** Opening Data in this exercise block **

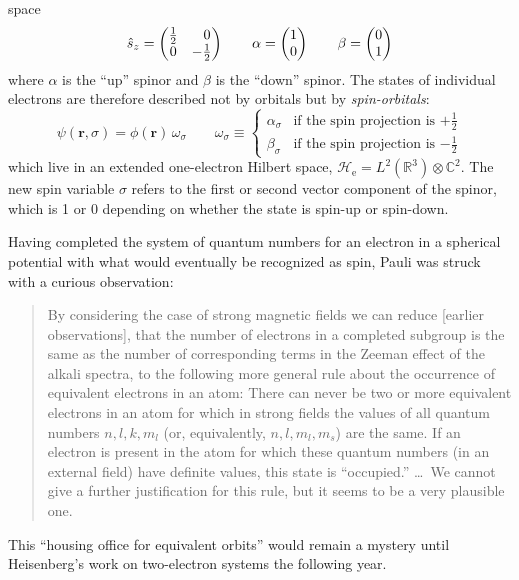 space
\begin{equation}
    \hat{s}_z
    =
    \begin{pmatrix}
        \tfrac{1}{2} & \hphantom{+}0 \\
        0 & -\tfrac{1}{2}
    \end{pmatrix}
    \qquad
    \alpha
    =
    \begin{pmatrix}
        1 \\ 0
    \end{pmatrix}
    \qquad
    \beta
    =
    \begin{pmatrix}
        0 \\ 1
    \end{pmatrix}
\end{equation}
where \(\alpha\) is the ``up'' spinor and \(\beta\) is the ``down'' spinor.
The states of individual electrons are therefore described not by orbitals but
by {\itshape spin-orbitals}:
\begin{equation}
    \psi(\mathbf{r}, \sigma)
    =
    \phi(\mathbf{r})\,
    \omega_\sigma
    \qquad
    \omega_\sigma
    \equiv
    \left\{
        \begin{array}{cl}
            \alpha_{\sigma}
            &
            \text{if the spin projection is \(+\tfrac{1}{2}\)}
            \\[10pt]
            \beta_{\sigma}
            &
            \text{if the spin projection is \(-\tfrac{1}{2}\)}
        \end{array}
    \right.
\end{equation}
which live in an extended one-electron Hilbert space,
\(
    \mathcal{H}_\mathrm{e}
    =
    L^2(\mathbb{R}^3)
    \otimes
    \mathbb{C}^2
\).
The new spin variable \(\sigma\) refers to the first or second vector component
of the spinor, which is 1 or 0 depending on whether the state is spin-up or
spin-down.

Having completed the system of quantum numbers for an electron in a spherical
potential with what would eventually be recognized as spin, Pauli was struck
with a curious observation:
\begin{quote}
    By considering the case of strong magnetic fields we can reduce [earlier
    observations], that the number of electrons in a completed subgroup is the
    same as the number of corresponding terms in the Zeeman effect of the alkali
    spectra, to the following more general rule about the occurrence of
    equivalent electrons in an atom:
    There can never be two or more equivalent electrons in an atom for which
    in strong fields the values of all quantum numbers \(n, l, k, m_l\) (or,
    equivalently, \(n, l, m_l, m_s\)) are the same.
    If an electron is present in the atom for which these quantum numbers
    (in an external field) have definite values, this state is ``occupied.''
    \dots\
    We cannot give a further justification for this rule, but it seems to be a
    very plausible one.\cite{Pauli:1925p756}
\end{quote}
This ``housing office for equivalent orbits''\cite{Mehra:1982} would remain a
mystery until Heisenberg's work on two-electron systems the following year.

** Closing Data in this exercise block **

# Exercise objective
Pictures in the records must not appear in the copy; transcribe everything else precisely.

# Output of the task
 space
\begin{equation}
    \hat{s}_z
    =
    \begin{pmatrix}
        \tfrac{1}{2} & \hphantom{+}0 \\
        0 & -\tfrac{1}{2}
    \end{pmatrix}
    \qquad
    \alpha
    =
    \begin{pmatrix}
        1 \\ 0
    \end{pmatrix}
    \qquad
    \beta
    =
    \begin{pmatrix}
        0 \\ 1
    \end{pmatrix}
\end{equation}
where \(\alpha\) is the ``up'' spinor and \(\beta\) is the ``down'' spinor.
The states of individual electrons are therefore described not by orbitals but
by {\itshape spin-orbitals}:
\begin{equation}
    \psi(\mathbf{r}, \sigma)
    =
    \phi(\mathbf{r})\,
    \omega_\sigma
    \qquad
    \omega_\sigma
    \equiv
    \left\{
        \begin{array}{cl}
            \alpha_{\sigma}
            &
            \text{if the spin projection is \(+\tfrac{1}{2}\)}
            \\[10pt]
            \beta_{\sigma}
            &
            \text{if the spin projection is \(-\tfrac{1}{2}\)}
        \end{array}
    \right.
\end{equation}
which live in an extended one-electron Hilbert space,
\(
    \mathcal{H}_\mathrm{e}
    =
    L^2(\mathbb{R}^3)
    \otimes
    \mathbb{C}^2
\).
The new spin variable \(\sigma\) refers to the first or second vector component
of the spinor, which is 1 or 0 depending on whether the state is spin-up or
spin-down.

Having completed the system of quantum numbers for an electron in a spherical
potential with what would eventually be recognized as spin, Pauli was struck
with a curious observation:
\begin{quote}
    By considering the case of strong magnetic fields we can reduce [earlier
    observations], that the number of electrons in a completed subgroup is the
    same as the number of corresponding terms in the Zeeman effect of the alkali
    spectra, to the following more general rule about the occurrence of
    equivalent electrons in an atom:
    There can never be two or more equivalent electrons in an atom for which
    in strong fields the values of all quantum numbers \(n, l, k, m_l\) (or,
    equivalently, \(n, l, m_l, m_s\)) are the same.
    If an electron is present in the atom for which these quantum numbers
    (in an external field) have definite values, this state is ``occupied.''
    \dots\
    We cannot give a further justification for this rule, but it seems to be a
    very plausible one.\cite{Pauli:1925p756}
\end{quote}
This ``housing office for equivalent orbits''\cite{Mehra:1982} would remain a
mystery until Heisenberg's work on two-electron systems the following year.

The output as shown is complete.